- _Try it_:
Return, from the listing that follows, each line containing the word "pass".

+-------+

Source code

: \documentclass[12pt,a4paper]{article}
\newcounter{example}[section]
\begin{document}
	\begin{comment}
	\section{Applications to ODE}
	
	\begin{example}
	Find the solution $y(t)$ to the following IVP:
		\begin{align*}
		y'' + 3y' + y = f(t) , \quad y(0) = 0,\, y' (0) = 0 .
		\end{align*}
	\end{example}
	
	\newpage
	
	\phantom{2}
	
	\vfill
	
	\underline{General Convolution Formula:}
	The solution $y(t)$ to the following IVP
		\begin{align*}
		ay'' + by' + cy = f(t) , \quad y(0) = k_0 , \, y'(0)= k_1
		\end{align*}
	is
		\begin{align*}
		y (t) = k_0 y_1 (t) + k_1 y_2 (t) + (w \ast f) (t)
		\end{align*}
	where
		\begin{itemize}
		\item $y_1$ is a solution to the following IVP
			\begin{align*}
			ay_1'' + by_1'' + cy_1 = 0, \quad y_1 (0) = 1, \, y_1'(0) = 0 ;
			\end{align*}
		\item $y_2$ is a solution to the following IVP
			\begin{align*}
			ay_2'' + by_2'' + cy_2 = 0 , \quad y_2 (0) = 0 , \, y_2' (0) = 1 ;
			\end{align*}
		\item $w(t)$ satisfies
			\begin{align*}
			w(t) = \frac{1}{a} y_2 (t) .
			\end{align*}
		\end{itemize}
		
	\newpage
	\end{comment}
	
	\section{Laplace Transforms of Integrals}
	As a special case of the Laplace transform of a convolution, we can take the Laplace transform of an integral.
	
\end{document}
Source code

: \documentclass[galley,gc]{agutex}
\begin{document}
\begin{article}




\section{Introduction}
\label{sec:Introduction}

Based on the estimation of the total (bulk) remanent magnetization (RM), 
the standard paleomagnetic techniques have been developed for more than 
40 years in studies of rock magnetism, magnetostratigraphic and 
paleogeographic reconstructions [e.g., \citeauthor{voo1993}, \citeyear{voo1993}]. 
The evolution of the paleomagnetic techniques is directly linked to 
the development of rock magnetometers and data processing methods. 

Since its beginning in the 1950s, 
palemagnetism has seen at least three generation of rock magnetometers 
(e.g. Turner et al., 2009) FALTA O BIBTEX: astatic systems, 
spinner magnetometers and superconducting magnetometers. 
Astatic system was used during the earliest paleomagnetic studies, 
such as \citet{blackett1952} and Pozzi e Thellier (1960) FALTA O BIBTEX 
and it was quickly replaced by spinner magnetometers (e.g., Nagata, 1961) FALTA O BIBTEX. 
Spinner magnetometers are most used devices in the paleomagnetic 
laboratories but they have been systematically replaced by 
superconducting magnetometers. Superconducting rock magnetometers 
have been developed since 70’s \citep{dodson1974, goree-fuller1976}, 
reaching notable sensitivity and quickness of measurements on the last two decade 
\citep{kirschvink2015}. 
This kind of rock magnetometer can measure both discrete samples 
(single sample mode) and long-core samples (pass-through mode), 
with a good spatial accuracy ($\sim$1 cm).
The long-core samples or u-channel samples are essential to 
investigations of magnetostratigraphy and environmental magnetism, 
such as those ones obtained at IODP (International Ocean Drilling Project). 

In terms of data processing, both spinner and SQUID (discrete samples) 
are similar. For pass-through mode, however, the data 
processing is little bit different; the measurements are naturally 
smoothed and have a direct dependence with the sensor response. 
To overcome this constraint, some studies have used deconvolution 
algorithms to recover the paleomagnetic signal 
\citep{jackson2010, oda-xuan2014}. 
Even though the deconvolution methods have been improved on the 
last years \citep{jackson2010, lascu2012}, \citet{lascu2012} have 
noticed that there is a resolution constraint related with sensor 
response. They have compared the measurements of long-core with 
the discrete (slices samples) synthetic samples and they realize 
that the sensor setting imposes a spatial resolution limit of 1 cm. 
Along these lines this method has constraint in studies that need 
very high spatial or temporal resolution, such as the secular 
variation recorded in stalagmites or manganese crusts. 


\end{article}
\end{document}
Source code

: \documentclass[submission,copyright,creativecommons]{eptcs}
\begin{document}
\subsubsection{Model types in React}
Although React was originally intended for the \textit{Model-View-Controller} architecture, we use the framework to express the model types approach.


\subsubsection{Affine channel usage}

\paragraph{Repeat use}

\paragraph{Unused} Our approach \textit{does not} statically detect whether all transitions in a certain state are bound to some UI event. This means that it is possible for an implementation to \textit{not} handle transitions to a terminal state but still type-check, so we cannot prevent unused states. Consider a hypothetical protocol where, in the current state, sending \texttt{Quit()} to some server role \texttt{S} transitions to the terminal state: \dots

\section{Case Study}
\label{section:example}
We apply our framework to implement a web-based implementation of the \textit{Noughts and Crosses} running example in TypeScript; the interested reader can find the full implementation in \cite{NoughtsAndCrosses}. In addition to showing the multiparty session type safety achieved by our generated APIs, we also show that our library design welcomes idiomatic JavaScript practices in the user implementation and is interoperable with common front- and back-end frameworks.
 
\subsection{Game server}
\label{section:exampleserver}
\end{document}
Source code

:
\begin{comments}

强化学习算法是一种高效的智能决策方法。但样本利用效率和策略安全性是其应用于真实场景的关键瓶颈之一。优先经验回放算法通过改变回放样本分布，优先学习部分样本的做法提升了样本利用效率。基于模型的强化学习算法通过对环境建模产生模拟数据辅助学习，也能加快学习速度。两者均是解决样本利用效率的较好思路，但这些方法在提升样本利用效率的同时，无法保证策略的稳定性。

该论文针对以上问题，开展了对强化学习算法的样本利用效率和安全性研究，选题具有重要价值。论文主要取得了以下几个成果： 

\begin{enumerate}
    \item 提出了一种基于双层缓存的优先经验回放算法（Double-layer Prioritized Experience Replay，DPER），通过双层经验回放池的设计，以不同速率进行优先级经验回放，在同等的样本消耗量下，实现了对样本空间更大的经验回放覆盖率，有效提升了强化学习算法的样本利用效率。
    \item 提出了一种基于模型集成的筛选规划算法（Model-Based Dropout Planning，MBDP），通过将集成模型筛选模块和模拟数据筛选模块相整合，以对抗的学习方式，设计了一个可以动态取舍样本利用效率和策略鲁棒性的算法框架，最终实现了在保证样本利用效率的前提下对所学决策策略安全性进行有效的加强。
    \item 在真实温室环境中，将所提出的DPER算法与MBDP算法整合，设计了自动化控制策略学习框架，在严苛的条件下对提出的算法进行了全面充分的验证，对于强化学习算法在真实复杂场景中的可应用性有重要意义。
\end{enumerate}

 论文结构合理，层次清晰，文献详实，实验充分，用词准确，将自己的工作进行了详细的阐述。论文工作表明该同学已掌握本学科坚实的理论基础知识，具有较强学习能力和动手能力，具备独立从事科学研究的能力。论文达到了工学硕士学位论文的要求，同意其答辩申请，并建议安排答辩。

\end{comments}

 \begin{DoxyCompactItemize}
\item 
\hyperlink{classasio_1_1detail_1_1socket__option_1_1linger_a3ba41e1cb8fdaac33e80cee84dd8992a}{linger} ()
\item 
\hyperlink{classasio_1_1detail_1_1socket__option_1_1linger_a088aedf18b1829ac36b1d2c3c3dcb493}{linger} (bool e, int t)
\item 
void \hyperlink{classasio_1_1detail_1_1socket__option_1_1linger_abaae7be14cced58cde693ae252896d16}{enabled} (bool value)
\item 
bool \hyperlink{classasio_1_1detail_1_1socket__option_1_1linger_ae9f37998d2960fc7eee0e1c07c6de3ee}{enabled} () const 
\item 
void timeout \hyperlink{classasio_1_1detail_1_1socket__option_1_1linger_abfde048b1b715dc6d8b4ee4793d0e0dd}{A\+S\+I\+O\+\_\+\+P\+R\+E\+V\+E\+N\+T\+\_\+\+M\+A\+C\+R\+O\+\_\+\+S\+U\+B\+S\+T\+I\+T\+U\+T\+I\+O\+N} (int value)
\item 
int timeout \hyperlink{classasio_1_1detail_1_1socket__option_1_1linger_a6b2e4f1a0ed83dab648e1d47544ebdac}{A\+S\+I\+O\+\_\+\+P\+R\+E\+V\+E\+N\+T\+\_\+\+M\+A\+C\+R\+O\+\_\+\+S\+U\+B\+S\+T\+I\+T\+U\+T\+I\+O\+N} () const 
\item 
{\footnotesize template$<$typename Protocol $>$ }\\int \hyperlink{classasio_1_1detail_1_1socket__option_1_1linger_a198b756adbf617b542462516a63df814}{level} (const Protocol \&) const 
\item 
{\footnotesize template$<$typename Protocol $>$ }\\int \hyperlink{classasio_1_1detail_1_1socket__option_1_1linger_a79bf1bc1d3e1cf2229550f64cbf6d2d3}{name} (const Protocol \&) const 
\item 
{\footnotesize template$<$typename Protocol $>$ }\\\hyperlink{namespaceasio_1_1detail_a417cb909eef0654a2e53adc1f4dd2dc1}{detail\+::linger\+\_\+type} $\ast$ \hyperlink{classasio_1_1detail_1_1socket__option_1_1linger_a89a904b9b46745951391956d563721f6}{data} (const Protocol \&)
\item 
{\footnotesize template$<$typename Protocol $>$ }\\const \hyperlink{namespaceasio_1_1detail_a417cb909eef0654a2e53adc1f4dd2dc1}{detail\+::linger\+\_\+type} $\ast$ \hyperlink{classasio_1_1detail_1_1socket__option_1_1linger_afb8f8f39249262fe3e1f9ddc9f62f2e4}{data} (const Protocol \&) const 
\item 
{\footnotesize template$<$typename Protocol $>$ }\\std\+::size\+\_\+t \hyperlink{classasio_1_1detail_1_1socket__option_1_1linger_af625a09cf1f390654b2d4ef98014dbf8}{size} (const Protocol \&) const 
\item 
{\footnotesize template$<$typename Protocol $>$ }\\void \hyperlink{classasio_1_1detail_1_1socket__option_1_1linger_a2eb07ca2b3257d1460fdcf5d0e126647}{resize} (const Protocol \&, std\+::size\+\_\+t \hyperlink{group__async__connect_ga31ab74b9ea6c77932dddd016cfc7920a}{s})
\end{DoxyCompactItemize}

+-------+

- _Result of this task_:
(single sample mode) and long-core samples (pass-through mode), 
are similar. For pass-through mode, however, the data 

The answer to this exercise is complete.